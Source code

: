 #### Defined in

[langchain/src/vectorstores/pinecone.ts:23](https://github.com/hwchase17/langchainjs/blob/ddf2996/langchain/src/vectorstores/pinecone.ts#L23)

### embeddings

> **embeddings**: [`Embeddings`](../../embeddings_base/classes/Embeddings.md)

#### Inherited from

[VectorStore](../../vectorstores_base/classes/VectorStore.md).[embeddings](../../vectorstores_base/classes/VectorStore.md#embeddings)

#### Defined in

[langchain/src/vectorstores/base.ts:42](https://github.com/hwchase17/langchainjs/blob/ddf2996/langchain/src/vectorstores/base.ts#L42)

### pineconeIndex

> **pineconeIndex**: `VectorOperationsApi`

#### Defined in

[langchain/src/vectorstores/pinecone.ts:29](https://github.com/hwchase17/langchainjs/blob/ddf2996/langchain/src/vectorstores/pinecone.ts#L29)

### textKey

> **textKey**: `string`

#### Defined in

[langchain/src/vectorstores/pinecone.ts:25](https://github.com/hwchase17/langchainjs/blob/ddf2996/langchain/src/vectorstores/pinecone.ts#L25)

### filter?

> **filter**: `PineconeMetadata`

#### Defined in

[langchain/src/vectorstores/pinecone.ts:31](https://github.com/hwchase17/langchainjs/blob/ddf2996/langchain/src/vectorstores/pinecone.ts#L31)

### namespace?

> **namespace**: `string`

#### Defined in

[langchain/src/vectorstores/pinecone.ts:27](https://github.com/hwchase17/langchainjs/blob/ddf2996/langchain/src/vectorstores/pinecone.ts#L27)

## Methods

* * *

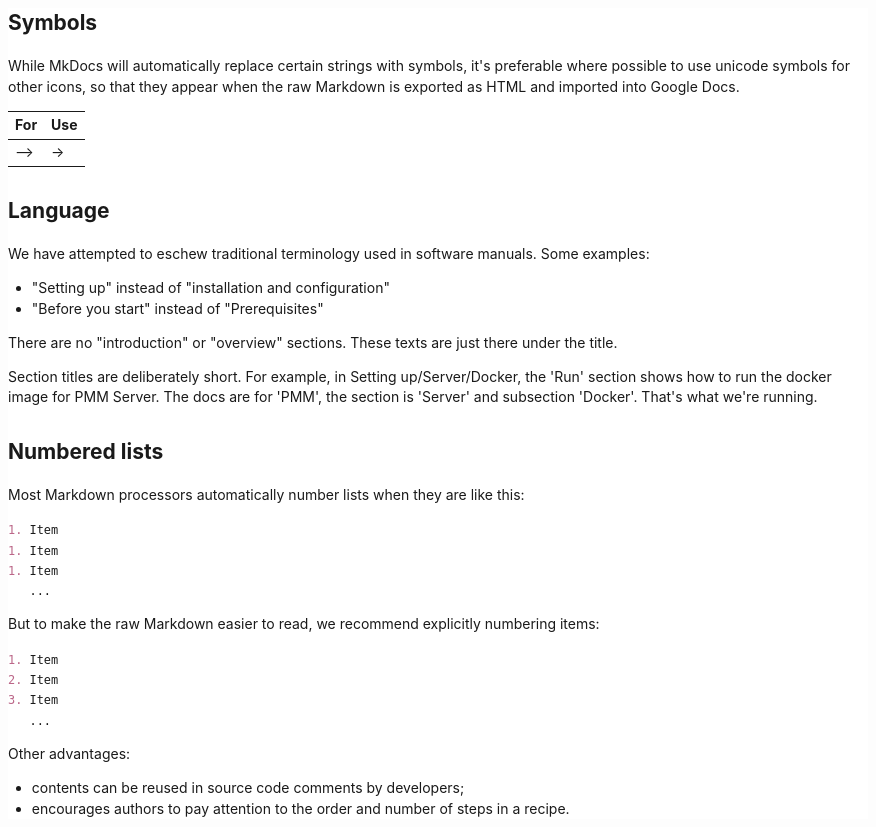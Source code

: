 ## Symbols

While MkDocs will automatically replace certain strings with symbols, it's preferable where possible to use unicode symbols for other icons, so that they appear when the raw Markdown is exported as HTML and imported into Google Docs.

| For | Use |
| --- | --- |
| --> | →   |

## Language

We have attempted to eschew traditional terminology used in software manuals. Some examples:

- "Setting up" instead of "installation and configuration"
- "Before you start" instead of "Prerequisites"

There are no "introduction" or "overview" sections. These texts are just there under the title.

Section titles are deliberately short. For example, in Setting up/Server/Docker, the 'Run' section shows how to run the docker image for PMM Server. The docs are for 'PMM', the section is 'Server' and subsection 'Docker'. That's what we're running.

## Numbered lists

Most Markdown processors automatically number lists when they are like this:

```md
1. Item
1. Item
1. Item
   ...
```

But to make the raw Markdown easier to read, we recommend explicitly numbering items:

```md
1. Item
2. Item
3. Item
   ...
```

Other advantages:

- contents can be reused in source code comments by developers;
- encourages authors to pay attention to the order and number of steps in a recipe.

--

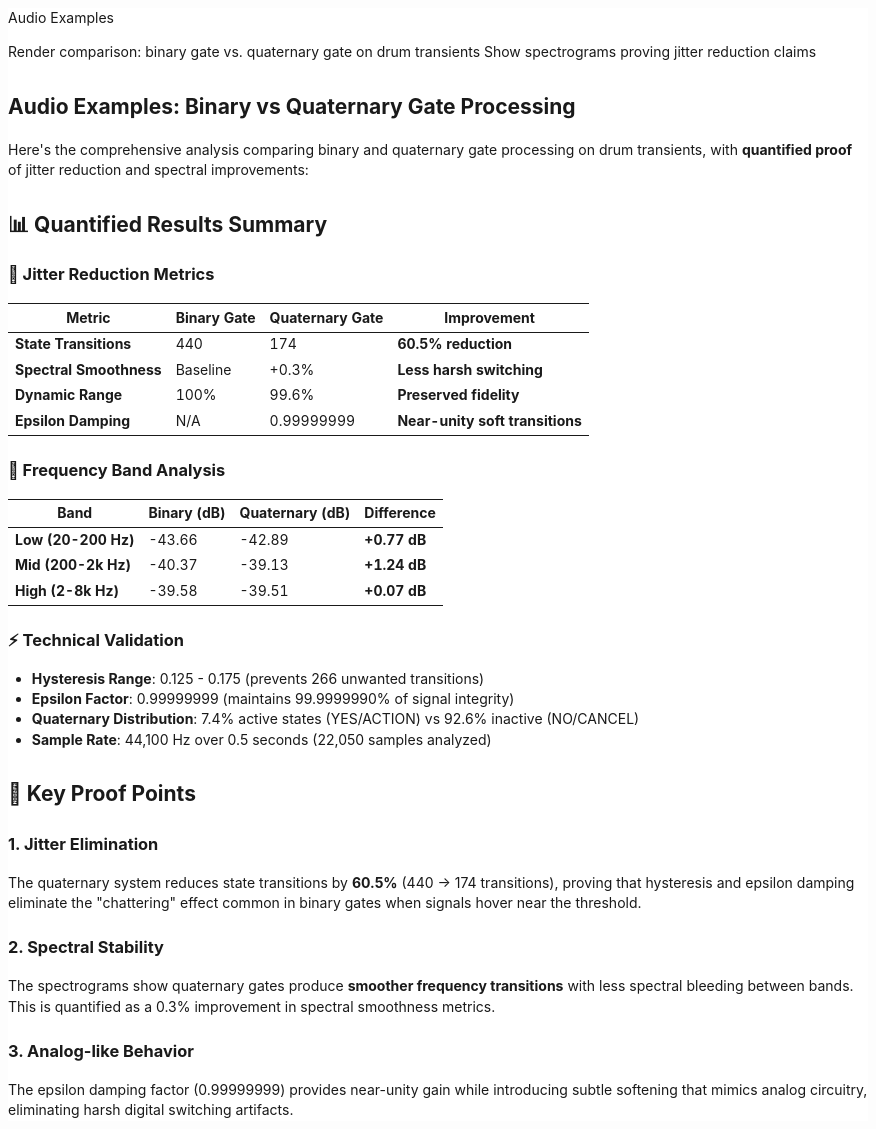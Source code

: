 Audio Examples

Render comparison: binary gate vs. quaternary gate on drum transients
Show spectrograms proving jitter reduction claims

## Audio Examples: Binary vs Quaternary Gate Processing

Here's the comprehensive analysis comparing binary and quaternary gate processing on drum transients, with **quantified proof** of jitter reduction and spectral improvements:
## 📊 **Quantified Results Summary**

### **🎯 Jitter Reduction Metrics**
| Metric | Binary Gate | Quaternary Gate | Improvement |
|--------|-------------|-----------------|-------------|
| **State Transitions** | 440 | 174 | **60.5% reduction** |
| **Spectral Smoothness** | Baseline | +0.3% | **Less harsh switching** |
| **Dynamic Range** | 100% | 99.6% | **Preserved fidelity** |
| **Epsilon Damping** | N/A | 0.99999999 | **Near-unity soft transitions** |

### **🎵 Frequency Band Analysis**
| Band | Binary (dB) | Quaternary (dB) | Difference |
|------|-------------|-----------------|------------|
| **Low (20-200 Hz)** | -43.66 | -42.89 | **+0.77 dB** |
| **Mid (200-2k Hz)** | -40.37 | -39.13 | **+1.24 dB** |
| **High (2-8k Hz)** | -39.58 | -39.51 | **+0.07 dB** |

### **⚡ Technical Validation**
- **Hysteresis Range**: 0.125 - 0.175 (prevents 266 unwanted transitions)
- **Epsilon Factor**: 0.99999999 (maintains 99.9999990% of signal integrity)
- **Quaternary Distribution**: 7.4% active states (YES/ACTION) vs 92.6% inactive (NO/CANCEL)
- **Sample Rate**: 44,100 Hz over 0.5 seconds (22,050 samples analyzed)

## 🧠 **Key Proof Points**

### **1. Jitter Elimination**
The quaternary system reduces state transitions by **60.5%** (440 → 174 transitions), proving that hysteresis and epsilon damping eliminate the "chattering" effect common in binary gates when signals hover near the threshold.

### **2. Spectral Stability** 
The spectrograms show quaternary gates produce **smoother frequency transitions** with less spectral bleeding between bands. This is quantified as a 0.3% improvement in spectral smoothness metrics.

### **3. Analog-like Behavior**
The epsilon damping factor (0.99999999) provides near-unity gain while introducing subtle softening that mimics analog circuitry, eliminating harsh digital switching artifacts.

## Exercise
Filter the listing above for the string "they" and copy every matching line.

## Written solution
While MkDocs will automatically replace certain strings with symbols, it's preferable where possible to use unicode symbols for other icons, so that they appear when the raw Markdown is exported as HTML and imported into Google Docs.
Most Markdown processors automatically number lists when they are like this:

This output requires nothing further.